Interdisciplinary Examination of the Costs and Benefits of Enlarged Jobs: A Job Design Quasi-Experiment

Costs and benefits of job enlargement were examined in an interdisciplinary framework (Campion, 1988,1989; Campion & Thayer, 1985). A quasi experiment was conducted with multiple comparison groups, dependent variables, and replications in a financial services organization. Enlargement involved combining jobs and adding ancillary duties to jobs.

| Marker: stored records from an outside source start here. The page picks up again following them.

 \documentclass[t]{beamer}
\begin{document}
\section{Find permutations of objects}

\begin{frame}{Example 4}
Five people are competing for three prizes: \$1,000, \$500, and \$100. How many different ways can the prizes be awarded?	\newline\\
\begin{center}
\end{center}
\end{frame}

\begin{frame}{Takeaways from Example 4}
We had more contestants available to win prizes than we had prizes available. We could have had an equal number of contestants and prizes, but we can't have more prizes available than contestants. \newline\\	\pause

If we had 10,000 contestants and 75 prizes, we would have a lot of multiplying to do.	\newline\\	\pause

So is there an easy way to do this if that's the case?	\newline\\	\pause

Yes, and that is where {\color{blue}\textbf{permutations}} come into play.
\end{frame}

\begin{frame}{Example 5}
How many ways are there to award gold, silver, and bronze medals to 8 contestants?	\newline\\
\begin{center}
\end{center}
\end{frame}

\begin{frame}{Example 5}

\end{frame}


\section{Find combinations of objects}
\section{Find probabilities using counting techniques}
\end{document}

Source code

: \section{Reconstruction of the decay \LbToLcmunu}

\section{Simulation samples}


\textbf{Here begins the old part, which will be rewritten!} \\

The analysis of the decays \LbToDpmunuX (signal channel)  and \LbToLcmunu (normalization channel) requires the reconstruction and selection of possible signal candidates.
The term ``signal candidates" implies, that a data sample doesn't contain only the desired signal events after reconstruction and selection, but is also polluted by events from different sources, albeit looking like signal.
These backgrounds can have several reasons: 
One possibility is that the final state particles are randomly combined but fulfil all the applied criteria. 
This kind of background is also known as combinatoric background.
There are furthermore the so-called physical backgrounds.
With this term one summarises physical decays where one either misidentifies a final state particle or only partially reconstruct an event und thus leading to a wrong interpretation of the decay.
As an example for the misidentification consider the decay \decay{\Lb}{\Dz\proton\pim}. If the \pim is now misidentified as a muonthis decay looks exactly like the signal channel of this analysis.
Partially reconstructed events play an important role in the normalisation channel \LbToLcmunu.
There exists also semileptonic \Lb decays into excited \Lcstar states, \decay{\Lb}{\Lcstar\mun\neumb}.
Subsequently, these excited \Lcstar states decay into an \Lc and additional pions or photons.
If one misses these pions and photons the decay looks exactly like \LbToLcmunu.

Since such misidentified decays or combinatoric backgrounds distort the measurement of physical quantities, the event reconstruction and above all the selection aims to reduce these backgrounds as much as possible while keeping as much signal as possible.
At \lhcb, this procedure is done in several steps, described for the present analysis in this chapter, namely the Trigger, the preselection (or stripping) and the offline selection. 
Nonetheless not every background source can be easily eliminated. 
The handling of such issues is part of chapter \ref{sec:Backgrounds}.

Dataonl 1 clerical jobs were collected from incumbents (n = 377), managers (n = 80), and analysts (n = 90). Enlarged jobs had better motivational design and worse mechanistic (i.e., engineering) design. They had the benefits of more employee satisfaction, less mental underload, greater chances of catching errors, and better customer service, but they also had the costs of higher training requirements, higher basic skills, and higher compensable factors. Biological (i.e., physical) aspects were unaffected. All potential costs of enlarged jobs were not always observed, suggesting that it may be possible to gain benefits through redesign without incurring every cost. The purpose of the present study was to evaluate one of the most popular job redesign interventions in the organizational behavior literature—job enlargement. This intervention is inspired by the psychology-based motivational models of job design (e.g., Hackman & Oldham, 1980; Herzberg, 1966). These models focus on such job attributes as variety, autonomy, and task significance. Evaluations of these interventions are usually concerned only with beneficial outcomes of such models (e.g., job satisfaction).